伊豆には昔過ごした住まいがあったが、早苗の用事を優先したために、立ち寄る時間もなかった。
「何しに帰ったの?」
「ちょっと野暮用でね。友達に顔出しといた」
誰? との母からの問いに、駆は勇三と伝えた。
「ああ、勇三くんか」
親がらみの付き合いもあり、そのせがれとも顔見知りだった母はそう驚いてみせた。
「恋人ができたみたいでね」
へえ、と受話器の向こうで笑っているようだ。
「結婚も考えてるんだってさ」
「すごいね」
「何か出し抜かれた感があってね……」
「あんたも頑張ればいいじゃん」
「頑張る、か……」
嘆息を一つつく。
その態度で母は理解したのか、
「あんまり結婚とかする気ないかね?」
どうにも答えづらい質問だった。駆自身、漫画の専門学校に入らせてくれた親を前に、それ相応の結果を得られていないという親不孝者であるという思いがあった。勇三のときは心安い間柄でもあったので、そういう話は出来たが、実の母親にあまり人生の行く末を左右するような話は避けたかった。

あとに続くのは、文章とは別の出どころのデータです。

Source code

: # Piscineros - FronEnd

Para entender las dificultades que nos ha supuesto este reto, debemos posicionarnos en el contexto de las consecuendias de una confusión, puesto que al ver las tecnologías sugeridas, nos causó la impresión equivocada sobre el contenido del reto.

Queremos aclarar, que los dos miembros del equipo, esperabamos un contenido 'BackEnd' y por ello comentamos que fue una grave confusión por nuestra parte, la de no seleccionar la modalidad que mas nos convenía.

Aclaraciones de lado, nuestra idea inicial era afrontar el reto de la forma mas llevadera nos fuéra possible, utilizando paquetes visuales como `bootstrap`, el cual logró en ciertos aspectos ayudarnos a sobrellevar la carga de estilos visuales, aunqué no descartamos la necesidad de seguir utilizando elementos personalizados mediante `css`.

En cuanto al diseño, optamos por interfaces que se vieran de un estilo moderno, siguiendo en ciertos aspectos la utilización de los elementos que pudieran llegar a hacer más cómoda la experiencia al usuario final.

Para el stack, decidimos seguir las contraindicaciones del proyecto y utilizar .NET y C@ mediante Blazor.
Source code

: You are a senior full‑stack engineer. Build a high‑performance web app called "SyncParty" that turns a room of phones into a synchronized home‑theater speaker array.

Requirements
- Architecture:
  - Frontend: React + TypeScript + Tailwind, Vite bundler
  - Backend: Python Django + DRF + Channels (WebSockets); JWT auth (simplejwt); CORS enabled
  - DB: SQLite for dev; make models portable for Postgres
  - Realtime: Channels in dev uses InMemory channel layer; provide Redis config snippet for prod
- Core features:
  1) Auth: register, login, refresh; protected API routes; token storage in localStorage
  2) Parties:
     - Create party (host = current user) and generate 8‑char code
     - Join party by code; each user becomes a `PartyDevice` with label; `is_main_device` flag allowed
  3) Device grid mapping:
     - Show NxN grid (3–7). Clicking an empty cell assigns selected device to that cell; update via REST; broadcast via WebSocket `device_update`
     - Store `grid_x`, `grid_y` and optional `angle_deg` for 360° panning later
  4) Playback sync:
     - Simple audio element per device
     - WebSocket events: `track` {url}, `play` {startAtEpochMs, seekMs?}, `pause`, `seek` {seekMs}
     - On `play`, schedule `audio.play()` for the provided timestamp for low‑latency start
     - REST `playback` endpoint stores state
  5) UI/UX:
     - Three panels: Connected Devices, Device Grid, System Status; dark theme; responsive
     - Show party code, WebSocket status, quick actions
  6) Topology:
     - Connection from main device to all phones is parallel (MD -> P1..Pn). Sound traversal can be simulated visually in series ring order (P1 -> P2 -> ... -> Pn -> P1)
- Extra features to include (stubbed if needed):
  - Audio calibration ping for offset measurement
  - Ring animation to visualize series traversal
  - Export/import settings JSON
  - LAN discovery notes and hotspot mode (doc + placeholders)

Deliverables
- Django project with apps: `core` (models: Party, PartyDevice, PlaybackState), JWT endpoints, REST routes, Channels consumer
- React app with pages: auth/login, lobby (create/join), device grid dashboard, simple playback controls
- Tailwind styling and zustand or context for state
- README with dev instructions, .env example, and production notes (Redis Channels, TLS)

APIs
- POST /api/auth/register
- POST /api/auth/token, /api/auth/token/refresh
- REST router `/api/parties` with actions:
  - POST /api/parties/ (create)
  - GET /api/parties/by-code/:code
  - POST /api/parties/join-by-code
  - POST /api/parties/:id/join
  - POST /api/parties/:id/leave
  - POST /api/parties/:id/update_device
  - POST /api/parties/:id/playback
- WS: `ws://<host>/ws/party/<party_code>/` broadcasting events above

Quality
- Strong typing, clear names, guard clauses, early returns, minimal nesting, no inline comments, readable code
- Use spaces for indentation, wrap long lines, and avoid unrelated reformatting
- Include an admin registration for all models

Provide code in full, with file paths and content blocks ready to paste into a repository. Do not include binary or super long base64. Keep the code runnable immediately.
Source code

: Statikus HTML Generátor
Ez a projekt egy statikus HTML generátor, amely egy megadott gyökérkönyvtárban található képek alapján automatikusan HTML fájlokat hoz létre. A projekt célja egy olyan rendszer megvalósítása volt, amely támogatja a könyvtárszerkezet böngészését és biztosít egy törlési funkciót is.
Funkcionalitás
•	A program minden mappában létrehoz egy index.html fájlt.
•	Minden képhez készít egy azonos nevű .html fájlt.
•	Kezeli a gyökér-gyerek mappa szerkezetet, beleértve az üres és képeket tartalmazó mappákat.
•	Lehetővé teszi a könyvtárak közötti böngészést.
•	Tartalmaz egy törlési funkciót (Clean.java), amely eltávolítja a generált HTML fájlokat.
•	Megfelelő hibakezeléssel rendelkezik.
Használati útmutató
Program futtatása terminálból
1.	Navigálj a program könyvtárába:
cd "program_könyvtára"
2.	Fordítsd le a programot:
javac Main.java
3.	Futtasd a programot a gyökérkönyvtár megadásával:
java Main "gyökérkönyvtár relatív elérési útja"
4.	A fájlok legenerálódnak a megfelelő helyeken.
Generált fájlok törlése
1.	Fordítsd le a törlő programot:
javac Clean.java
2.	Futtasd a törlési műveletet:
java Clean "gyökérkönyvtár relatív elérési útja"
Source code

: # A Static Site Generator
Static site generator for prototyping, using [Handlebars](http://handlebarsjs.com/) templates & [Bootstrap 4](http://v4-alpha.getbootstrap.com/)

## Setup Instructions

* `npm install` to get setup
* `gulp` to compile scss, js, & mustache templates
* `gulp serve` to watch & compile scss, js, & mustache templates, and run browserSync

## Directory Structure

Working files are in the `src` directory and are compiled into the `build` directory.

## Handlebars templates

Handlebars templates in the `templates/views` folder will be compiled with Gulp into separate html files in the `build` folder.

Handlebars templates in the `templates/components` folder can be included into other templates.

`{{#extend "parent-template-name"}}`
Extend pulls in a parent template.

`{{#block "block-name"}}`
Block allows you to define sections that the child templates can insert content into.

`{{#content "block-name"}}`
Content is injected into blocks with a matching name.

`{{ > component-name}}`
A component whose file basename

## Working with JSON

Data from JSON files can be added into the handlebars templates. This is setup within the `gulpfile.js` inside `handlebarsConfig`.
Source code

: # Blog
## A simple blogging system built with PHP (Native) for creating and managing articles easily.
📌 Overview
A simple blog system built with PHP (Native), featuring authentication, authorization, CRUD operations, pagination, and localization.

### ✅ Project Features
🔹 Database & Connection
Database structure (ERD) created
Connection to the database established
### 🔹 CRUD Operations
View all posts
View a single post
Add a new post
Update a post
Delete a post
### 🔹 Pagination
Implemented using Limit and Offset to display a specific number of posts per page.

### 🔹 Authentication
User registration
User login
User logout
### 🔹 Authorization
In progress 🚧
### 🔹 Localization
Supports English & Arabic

「何て言うか、せっかく夢見て東京来たから、なるべく夢を叶えたいって思いの方が強いのかもな。このままそっちに移住する形になっても、後悔しそうだし」
「まあ、あんたの人生さ。何でも好きなことしな」
「何か悪いね。そっちにもなかなか帰れない状況続いてるし」
「また仕事始めたら、帰ってくれば?」
そうだね、と一言返事をした。
その後十分ほど電話は続き、切りのいいところで通話を終えた。
母も父も、高齢になってきていた。
通話を終えた駆は、しんと静まり返った六畳分のスペースのあるフローリングの部屋を見て、この先、上手くやっていけるか、将来に薄く影がかかっていることに、心細さを覚えた。
――夢を叶えるって言ってもなあ……。
結婚を放って漫画を描くことに夢中になれることがあれば、のんだくれになるよりもまだましだと言える。だが、はっきり言って、賭け事をやっているのとそう大差ないのではないかとも思っていた。

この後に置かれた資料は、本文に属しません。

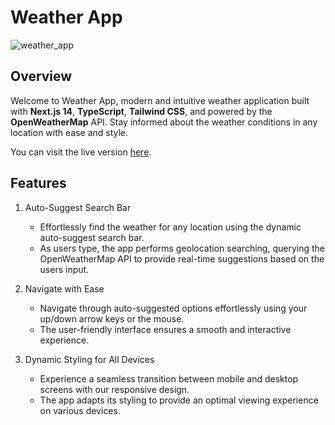 # Weather App

![weather_app](https://github.com/deniselupe/weather-app/assets/64881284/53aa1ccf-96e3-4503-ba1e-8631e00c03a8)

## Overview
Welcome to Weather App, modern and intuitive weather application built with __Next.js 14__, __TypeScript__, __Tailwind CSS__, and powered by the __OpenWeatherMap__ API. Stay informed about the weather conditions in any location with ease and style.

You can visit the live version [here](https://deniselupe.com/weather).

## Features
1. Auto-Suggest Search Bar
   - Effortlessly find the weather for any location using the dynamic auto-suggest search bar.
   - As users type, the app performs geolocation searching, querying the OpenWeatherMap API to provide real-time suggestions based on the users input.

2. Navigate with Ease
   - Navigate through auto-suggested options effortlessly using your up/down arrow keys or the mouse.
   - The user-friendly interface ensures a smooth and interactive experience.

5. Dynamic Styling for All Devices
   - Experience a seamless transition between mobile and desktop screens with our responsive design.
   - The app adapts its styling to provide an optimal viewing experience on various devices.
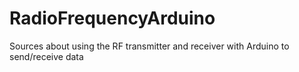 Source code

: # RadioFrequencyArduino
Sources about using the RF transmitter and receiver with Arduino to send/receive data
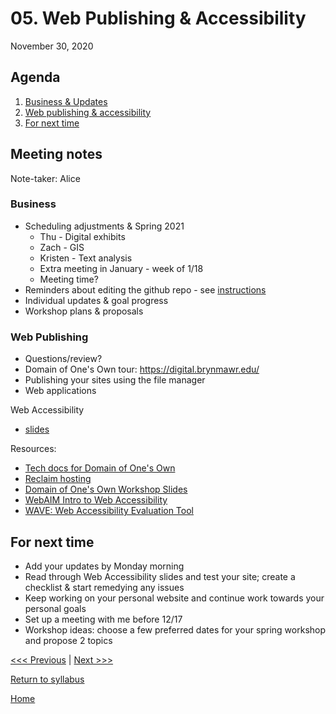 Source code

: # 05. Web Publishing & Accessibility
November 30, 2020


## Agenda
1. [Business & Updates](#meeting-notes)
2. [Web publishing & accessibility](#web-publishing)
3. [For next time](#for-next-time)

## Meeting notes
Note-taker: Alice

### Business
- Scheduling adjustments & Spring 2021
  - Thu - Digital exhibits
  - Zach - GIS
  - Kristen - Text analysis
  - Extra meeting in January - week of 1/18
  - Meeting time?
- Reminders about editing the github repo - see [instructions](../resources/instructions.md)
- Individual updates & goal progress
- Workshop plans & proposals

### Web Publishing
- Questions/review?
- Domain of One's Own tour: https://digital.brynmawr.edu/
- Publishing your sites using the file manager
- Web applications

Web Accessibility
- [slides](https://bit.ly/a11y-10-17)

Resources:
- [Tech docs for Domain of One's Own](https://techdocs.blogs.brynmawr.edu/category/domain-of-ones-own)
- [Reclaim hosting](https://reclaimhosting.com/)
- [Domain of One's Own Workshop Slides](https://docs.google.com/presentation/d/1kGqHGiTX1dYiLiHvQ4Cjvci8Q3lBsPM2eBoCGTQlv9Q/edit?usp=sharing)
- [WebAIM Intro to Web Accessibility](http://webaim.org/intro/)
- [WAVE: Web Accessibility Evaluation Tool](https://wave.webaim.org/)


## For next time
- Add your updates by Monday morning
- Read through Web Accessibility slides and test your site; create a checklist & start remedying any issues
- Keep working on your personal website and continue work towards your personal goals
- Set up a meeting with me before 12/17
- Workshop ideas: choose a few preferred dates for your spring workshop and propose 2 topics

[<<< Previous](/04-web.md) | [Next >>>]()

[Return to syllabus](../syllabus.md)

[Home](../README.md)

自分の少ない財産が減ることはないものの、心血を注いでできたものに人生を賭けるのも博打と同じような気がする。
本当はこんなにのんびりしている場合ではないのではないか。
それはごくごく当たり前の疑問に違いなかった。
そんな甘さを改めさせることもないまま、二日が過ぎた。